Паша почему-то отступает еще на шаг, и Коля ежится. Он что, вновь говорит что-то не то?
Нет! Он этого совершенно не хочет!
– Ты так ничего и не понял, верно? – в голосе Паши серо-синяя тоска. – Значит, я зря надеялся, что ты хотя бы попробуешь в себе разобраться.
– Что я должен был понять?
– Что ты не один, конечно.
Коля недоуменно молчит. Он не один? Но Паша же его бросил. Конечно, он один!
– Не одному тебе приходится туго, ясно? Не одного тебя отталкивают и осуждают. Только ты позволяешь себе сдаться и жалеешь себя, а другие – просто живут с тем, что есть.

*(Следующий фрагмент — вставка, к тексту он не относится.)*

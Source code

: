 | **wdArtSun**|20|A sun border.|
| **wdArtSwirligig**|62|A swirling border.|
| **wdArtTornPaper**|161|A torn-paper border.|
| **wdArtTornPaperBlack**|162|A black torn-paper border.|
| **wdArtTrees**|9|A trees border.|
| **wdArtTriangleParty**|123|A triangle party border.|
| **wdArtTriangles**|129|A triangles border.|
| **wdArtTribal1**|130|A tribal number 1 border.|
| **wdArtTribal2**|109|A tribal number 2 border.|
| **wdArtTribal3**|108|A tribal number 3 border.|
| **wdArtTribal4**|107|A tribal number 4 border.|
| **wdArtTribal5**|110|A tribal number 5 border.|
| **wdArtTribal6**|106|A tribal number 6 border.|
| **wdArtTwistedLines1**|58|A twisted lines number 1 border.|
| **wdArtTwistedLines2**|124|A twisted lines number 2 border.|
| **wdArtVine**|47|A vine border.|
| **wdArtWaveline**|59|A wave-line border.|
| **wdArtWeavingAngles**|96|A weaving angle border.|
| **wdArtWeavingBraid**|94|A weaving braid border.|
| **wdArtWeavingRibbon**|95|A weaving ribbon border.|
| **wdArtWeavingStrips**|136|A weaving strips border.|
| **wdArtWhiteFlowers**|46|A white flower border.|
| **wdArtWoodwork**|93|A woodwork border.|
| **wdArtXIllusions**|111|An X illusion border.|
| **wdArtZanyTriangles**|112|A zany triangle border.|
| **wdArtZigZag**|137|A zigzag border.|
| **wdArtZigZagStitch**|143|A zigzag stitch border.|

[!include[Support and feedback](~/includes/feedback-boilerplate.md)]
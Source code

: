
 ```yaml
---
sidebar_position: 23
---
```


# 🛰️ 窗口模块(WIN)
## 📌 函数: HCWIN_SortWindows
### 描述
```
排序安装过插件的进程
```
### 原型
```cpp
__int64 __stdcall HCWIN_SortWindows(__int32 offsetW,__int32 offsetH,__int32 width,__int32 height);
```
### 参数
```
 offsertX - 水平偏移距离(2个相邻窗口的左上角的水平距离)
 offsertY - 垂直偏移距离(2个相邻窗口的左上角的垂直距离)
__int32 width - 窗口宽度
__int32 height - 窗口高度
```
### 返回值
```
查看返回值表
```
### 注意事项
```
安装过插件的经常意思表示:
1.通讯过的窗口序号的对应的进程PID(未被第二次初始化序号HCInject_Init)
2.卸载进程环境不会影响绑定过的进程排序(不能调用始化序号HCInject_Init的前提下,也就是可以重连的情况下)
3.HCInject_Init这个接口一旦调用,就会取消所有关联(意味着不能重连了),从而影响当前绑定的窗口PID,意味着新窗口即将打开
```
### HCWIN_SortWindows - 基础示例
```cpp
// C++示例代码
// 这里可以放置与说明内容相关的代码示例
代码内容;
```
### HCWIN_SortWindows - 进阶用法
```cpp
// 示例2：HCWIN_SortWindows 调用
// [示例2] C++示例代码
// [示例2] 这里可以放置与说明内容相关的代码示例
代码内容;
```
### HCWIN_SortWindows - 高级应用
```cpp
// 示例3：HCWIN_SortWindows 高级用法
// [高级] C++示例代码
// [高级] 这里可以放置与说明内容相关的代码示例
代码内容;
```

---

– О чем ты говоришь? Я не понимаю.
Паша сжимает губы в плотную линию, вздергивает подбородок.
– Быть не таким, как все, – еще не повод для того, чтобы забиться в угол и там страдать.
– Откуда тебе это знать?! – упрямится Коля.
Паша взмахивает рукой и отступает еще на шаг.
– Я не скрываю, что гей, – говорит он, словно его слова все объясняют.
Коля хмурится.
– Ты действительно думаешь, что я ни разу в жизни не ощущал себя так, как ты? Никки, мои родители, узнав о том, что я предпочитаю парней, выставили меня из дома. Большинство моих друзей не смогли принять это. И что, по-твоему, я должен всю оставшуюся жизнь не общаться с людьми?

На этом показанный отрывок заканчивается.